Genetic hearing loss is one of the main causes which leads to deafness, and there’s nothing you can do about it. However, a team of researchers used the popular gene-editing technique CRISPR prevent some baby mice from going deaf because of this congenital condition. Now, researchers hope they can apply the same treatment to humans as well.
Deafness is genetically inherited in half of the cases
About half of all cases of deafness are inherited, which leaves us with limited options of treatment.

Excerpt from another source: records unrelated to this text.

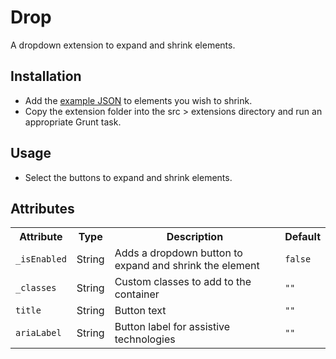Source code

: # Drop

A dropdown extension to expand and shrink elements.

## Installation

* Add the [example JSON](example.json) to elements you wish to shrink.
* Copy the extension folder into the src > extensions directory and run an appropriate Grunt task.

## Usage

* Select the buttons to expand and shrink elements.

## Attributes

<table>
	<tr>
		<th>Attribute</th>
		<th>Type</th>
		<th>Description</th>
		<th>Default</th>
	</tr>
	<tr>
		<td><code>_isEnabled</code></td>
		<td>String</td>
		<td>Adds a dropdown button to expand and shrink the element</td>
		<td><code>false</code></td>
	</tr>
	<tr>
		<td><code>_classes</code></td>
		<td>String</td>
		<td>Custom classes to add to the container</td>
		<td><code>""</code></td>
	</tr>
	<tr>
		<td><code>title</code></td>
		<td>String</td>
		<td>Button text</td>
		<td><code>""</code></td>
	</tr>
	<tr>
		<td><code>ariaLabel</code></td>
		<td>String</td>
		<td>Button label for assistive technologies</td>
		<td><code>""</code></td>
	</tr>
</table>
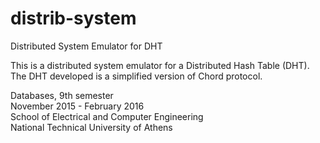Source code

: # distrib-system
Distributed System Emulator for DHT

This is a distributed system emulator for a Distributed Hash Table (DHT). <br />
The DHT developed is a simplified version of Chord protocol.

Databases, 9th semester <br />
November 2015 - February 2016 <br />
School of Electrical and Computer Engineering <br />
National Technical University of Athens
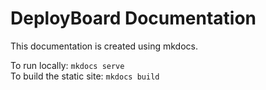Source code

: # DeployBoard Documentation

This documentation is created using mkdocs.

To run locally: `mkdocs serve`  
To build the static site: `mkdocs build`
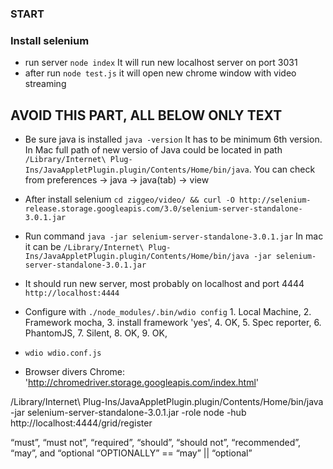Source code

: ### START

### Install selenium
- run server `node index` It will run new localhost server on port 3031
- after run `node test.js` it will open new chrome window with video streaming




## AVOID THIS PART, ALL BELOW ONLY TEXT
- Be sure java is installed `java -version` It has to be minimum 6th version. In Mac full path of new versio of Java could be located in path `/Library/Internet\ Plug-Ins/JavaAppletPlugin.plugin/Contents/Home/bin/java`. You can check from preferences -> java -> java(tab) -> view 
- After install selenium `cd ziggeo/video/ && curl -O http://selenium-release.storage.googleapis.com/3.0/selenium-server-standalone-3.0.1.jar`
- Run command `java -jar selenium-server-standalone-3.0.1.jar` In mac it can be `/Library/Internet\ Plug-Ins/JavaAppletPlugin.plugin/Contents/Home/bin/java -jar selenium-server-standalone-3.0.1.jar`
- It should run new server, most probably on localhost and port 4444 `http://localhost:4444`
- Configure with `./node_modules/.bin/wdio config` 1. Local Machine, 2. Framework mocha, 3. install framework 'yes', 4. OK, 5. Spec reporter, 6. PhantomJS, 7. Silent, 8. OK, 9. OK, 
- `wdio wdio.conf.js`  

- Browser divers Chrome: 'http://chromedriver.storage.googleapis.com/index.html'

/Library/Internet\ Plug-Ins/JavaAppletPlugin.plugin/Contents/Home/bin/java -jar selenium-server-standalone-3.0.1.jar -role node  -hub http://localhost:4444/grid/register


“must”, “must not”, “required”, “should”, “should not”, “recommended”, “may”, and “optional
“OPTIONALLY” == “may” || “optional”
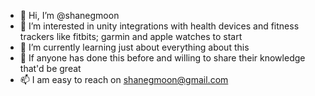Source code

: - 👋 Hi, I’m @shanegmoon
- 👀 I’m interested in unity integrations with health devices and fitness trackers like fitbits; garmin and apple watches to start
- 🌱 I’m currently learning just about everything about this
- 💞️ If anyone has done this before and willing to share their knowledge that'd be great
- 📫 I am easy to reach on shanegmoon@gmail.com

<!---
shanegmoon/shanegmoon is a ✨ special ✨ repository because its `README.md` (this file) appears on your GitHub profile.
You can click the Preview link to take a look at your changes.
--->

This means the deafness traits are present in the genes, so the rapid emergence of gene-editing methods like CRISPR can be one of the best solutions for this kind of problems.
Researchers decided to explore the effectiveness of CRISPR in this congenital hearing loss issue, and discovered that only one injection containing the gene-editing tools could prevent baby mice from going deaf when there was apparently no other solution.
The gene-editing technique erased the mutated gene
At first, researchers had to identify the mutated gene which could cause deafness. This was Tmc1, which leads to the gradual loss of the hair cells of the inner year over time. These cells are essential in creating the hearing sensation, as they pick up all the sound vibrations and then transmit them to the nerves. If a child inherits the mutated gene, the hairs will gradually degrade until they go completely deaf.
However, the child must have a non-mutated version of the gene as well, inherited from the other parent. Therefore, researchers decided to see if they could use CRISPR to delete the mutated gene. They tested it on mice with inherited deafness and, after eight weeks, the hairs in the inner ear resembled those of healthy mice. Also, the hearing test came back positive.